Wilson then ripped into contested Education Secretary Betsy DeVos, who, during a special luncheon at the Library of Congress Feb. 28, suggested that historically Black colleges were created because “there were too many students in America who didn’t have equal access to education,” completely ignoring the fact that it ultimately was racist Jim Crow laws that kept Black students from receiving said education.
“HBCUs were not created because the four million newly freed Blacks were unhappy with the choices they had,” Wilson asserted. “They were created because they had no choices at all.
“That is not just a very important distinction, it is profoundly important,” he continued. “Why? Because if one does not understand the crippling and extended horrors of slavery, then how can one really understand the subsequent history and struggle of African-Americans or the current necessities and imperatives that grow out of that history and struggle?”

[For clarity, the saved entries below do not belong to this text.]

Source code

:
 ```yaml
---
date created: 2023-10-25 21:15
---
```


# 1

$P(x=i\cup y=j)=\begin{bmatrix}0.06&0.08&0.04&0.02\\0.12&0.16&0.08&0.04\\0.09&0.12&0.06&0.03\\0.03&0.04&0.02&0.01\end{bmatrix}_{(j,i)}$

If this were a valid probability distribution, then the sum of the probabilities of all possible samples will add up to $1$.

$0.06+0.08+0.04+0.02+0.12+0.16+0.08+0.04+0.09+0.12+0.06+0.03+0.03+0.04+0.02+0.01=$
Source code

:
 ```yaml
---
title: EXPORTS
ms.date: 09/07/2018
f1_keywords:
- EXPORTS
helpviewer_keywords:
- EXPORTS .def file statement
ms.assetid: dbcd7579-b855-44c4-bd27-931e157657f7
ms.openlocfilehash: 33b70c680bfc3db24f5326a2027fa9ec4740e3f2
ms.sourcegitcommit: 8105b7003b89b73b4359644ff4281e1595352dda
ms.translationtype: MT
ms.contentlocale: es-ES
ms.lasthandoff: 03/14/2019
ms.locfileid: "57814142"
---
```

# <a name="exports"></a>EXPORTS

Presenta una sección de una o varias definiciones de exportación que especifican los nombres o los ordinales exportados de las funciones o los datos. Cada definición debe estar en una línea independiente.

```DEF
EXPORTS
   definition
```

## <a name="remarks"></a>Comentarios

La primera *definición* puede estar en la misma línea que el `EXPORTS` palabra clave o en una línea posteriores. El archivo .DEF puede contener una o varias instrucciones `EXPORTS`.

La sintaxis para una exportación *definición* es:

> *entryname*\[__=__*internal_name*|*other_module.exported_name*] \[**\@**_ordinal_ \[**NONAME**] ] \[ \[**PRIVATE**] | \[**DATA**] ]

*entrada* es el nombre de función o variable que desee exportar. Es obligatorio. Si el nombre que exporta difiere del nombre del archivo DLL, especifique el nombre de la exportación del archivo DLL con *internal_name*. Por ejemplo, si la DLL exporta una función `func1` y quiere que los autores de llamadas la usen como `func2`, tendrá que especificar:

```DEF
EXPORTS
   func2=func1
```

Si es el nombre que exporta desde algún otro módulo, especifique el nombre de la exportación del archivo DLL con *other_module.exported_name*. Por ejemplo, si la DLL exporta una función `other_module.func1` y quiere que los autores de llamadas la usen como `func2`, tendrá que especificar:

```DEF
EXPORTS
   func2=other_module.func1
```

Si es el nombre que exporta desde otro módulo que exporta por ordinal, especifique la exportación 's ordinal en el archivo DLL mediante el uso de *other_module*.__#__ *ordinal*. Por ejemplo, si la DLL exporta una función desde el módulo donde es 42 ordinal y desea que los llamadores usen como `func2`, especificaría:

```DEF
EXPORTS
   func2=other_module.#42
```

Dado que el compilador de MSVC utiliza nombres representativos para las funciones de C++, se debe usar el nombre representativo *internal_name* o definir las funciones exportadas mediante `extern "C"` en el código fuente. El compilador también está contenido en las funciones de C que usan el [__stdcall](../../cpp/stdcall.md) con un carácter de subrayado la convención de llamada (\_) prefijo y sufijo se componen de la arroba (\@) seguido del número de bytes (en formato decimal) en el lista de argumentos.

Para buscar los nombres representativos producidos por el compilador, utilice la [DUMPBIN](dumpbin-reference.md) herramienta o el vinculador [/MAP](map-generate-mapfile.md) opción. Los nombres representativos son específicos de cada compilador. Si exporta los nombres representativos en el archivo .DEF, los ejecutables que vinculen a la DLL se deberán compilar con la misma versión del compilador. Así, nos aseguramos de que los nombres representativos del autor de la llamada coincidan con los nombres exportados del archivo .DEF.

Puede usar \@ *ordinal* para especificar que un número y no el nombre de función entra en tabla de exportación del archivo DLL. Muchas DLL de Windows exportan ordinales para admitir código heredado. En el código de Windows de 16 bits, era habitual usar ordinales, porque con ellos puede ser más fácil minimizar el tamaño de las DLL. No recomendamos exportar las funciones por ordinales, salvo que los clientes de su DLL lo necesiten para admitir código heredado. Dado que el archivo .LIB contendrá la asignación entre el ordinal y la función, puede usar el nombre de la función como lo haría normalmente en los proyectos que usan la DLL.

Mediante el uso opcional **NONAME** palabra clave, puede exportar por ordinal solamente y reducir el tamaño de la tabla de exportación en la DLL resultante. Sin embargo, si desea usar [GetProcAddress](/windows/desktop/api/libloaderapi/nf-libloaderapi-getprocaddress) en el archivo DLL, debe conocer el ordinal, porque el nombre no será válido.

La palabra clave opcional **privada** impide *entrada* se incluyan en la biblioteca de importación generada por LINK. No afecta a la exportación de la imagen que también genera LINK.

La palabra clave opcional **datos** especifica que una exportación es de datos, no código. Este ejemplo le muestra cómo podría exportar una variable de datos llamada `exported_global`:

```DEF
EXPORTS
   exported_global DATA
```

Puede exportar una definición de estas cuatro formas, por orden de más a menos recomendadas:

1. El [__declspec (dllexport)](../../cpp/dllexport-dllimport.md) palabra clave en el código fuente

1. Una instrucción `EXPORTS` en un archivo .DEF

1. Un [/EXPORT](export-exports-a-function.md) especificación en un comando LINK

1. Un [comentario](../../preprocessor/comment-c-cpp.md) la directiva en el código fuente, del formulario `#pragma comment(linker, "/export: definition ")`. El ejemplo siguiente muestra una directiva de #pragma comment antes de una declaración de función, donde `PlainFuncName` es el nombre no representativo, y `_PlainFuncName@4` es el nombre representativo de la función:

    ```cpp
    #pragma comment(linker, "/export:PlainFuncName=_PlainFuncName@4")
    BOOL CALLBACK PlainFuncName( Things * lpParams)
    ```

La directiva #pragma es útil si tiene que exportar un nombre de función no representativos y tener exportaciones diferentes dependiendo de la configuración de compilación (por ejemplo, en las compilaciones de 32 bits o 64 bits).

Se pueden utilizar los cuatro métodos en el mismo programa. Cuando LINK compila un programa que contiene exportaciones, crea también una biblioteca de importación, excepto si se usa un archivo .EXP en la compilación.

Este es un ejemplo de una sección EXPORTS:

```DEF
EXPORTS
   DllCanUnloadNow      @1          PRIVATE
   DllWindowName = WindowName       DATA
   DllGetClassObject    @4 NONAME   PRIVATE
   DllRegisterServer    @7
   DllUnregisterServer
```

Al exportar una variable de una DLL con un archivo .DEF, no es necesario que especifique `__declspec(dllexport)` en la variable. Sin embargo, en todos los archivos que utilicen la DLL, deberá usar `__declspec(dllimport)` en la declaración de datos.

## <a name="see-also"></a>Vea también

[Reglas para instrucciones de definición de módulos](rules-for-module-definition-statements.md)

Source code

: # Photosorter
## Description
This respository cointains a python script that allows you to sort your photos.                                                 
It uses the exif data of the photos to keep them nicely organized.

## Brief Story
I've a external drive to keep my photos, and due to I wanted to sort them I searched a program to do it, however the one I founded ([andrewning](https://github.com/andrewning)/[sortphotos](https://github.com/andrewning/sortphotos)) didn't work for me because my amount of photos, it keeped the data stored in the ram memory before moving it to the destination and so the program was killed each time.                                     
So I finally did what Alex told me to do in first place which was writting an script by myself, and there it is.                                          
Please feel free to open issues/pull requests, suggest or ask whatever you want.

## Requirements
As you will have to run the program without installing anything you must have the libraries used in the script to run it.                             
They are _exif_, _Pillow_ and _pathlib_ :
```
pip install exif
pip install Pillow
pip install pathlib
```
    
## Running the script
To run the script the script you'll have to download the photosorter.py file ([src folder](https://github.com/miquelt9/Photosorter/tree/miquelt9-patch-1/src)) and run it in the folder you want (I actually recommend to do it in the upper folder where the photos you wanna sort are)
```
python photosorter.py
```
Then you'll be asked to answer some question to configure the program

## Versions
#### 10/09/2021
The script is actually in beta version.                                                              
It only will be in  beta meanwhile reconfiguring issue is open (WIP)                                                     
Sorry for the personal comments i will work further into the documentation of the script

The Morehouse president wasn’t the only HBCU leader disappointed with last week’s meetings. Walter M. Kimbrough, president of Dillard University in New Orleans, also wrote a statement expressing frustration with the the way things went down, explaining that university leaders were initially told they’d be meeting with Secretary DeVos and a number of federal agencies but were instead ushered into the Oval Office to meet with Trump. Their plans of telling key government leaders more about the importance of HBCUs were essentially derailed.
“I’m still processing that entire experience,” Kimbrough wrote. “But, needless to say that [meeting with Trump] threw the day off and there was very little listening to HBCU presidents today. We were only given about two minutes each and that was cut to one minute, so only about seven of maybe 15 or so speakers were given an opportunity today.”
Only time will tell how committed the Trump administration is to helping HBCUs, according to Wilson. He called the meetings a “troubling start” to what was expected to be a productive relationship but said he and other HBCU leaders would continue pushing for the funding needed to help HBCUs succeed.
“Trust that the HBCU community will continue to press for the kind of funding that educational excellence and national competitiveness require!” he concluded.